- [Task directions] When you return the data, keep every word exact and include none of the images.

Source texts of formatted documents:
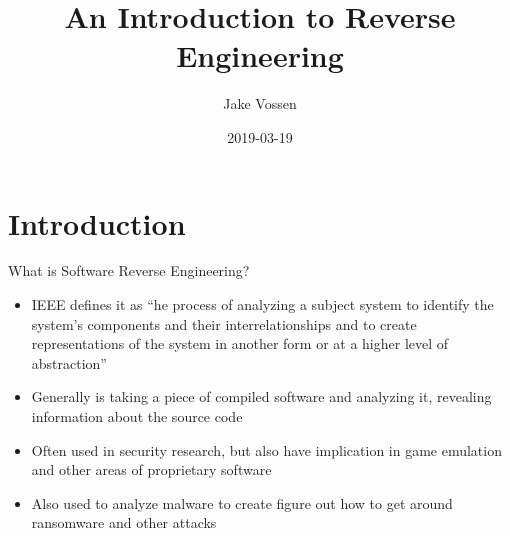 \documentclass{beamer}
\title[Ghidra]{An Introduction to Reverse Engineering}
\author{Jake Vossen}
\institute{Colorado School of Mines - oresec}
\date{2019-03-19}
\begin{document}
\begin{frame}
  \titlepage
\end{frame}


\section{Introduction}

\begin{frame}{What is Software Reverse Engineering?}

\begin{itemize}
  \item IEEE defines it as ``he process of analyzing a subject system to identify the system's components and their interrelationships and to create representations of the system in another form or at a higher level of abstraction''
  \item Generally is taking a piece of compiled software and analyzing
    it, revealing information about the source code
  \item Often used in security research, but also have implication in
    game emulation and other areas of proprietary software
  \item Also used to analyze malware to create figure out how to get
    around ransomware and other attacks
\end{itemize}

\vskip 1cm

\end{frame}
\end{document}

- [Response to the task]
 \documentclass{beamer}
\title[Ghidra]{An Introduction to Reverse Engineering}
\author{Jake Vossen}
\institute{Colorado School of Mines - oresec}
\date{2019-03-19}
\begin{document}
\begin{frame}
  \titlepage
\end{frame}


\section{Introduction}

\begin{frame}{What is Software Reverse Engineering?}

\begin{itemize}
  \item IEEE defines it as ``he process of analyzing a subject system to identify the system's components and their interrelationships and to create representations of the system in another form or at a higher level of abstraction''
  \item Generally is taking a piece of compiled software and analyzing
    it, revealing information about the source code
  \item Often used in security research, but also have implication in
    game emulation and other areas of proprietary software
  \item Also used to analyze malware to create figure out how to get
    around ransomware and other attacks
\end{itemize}

\vskip 1cm

\end{frame}
\end{document}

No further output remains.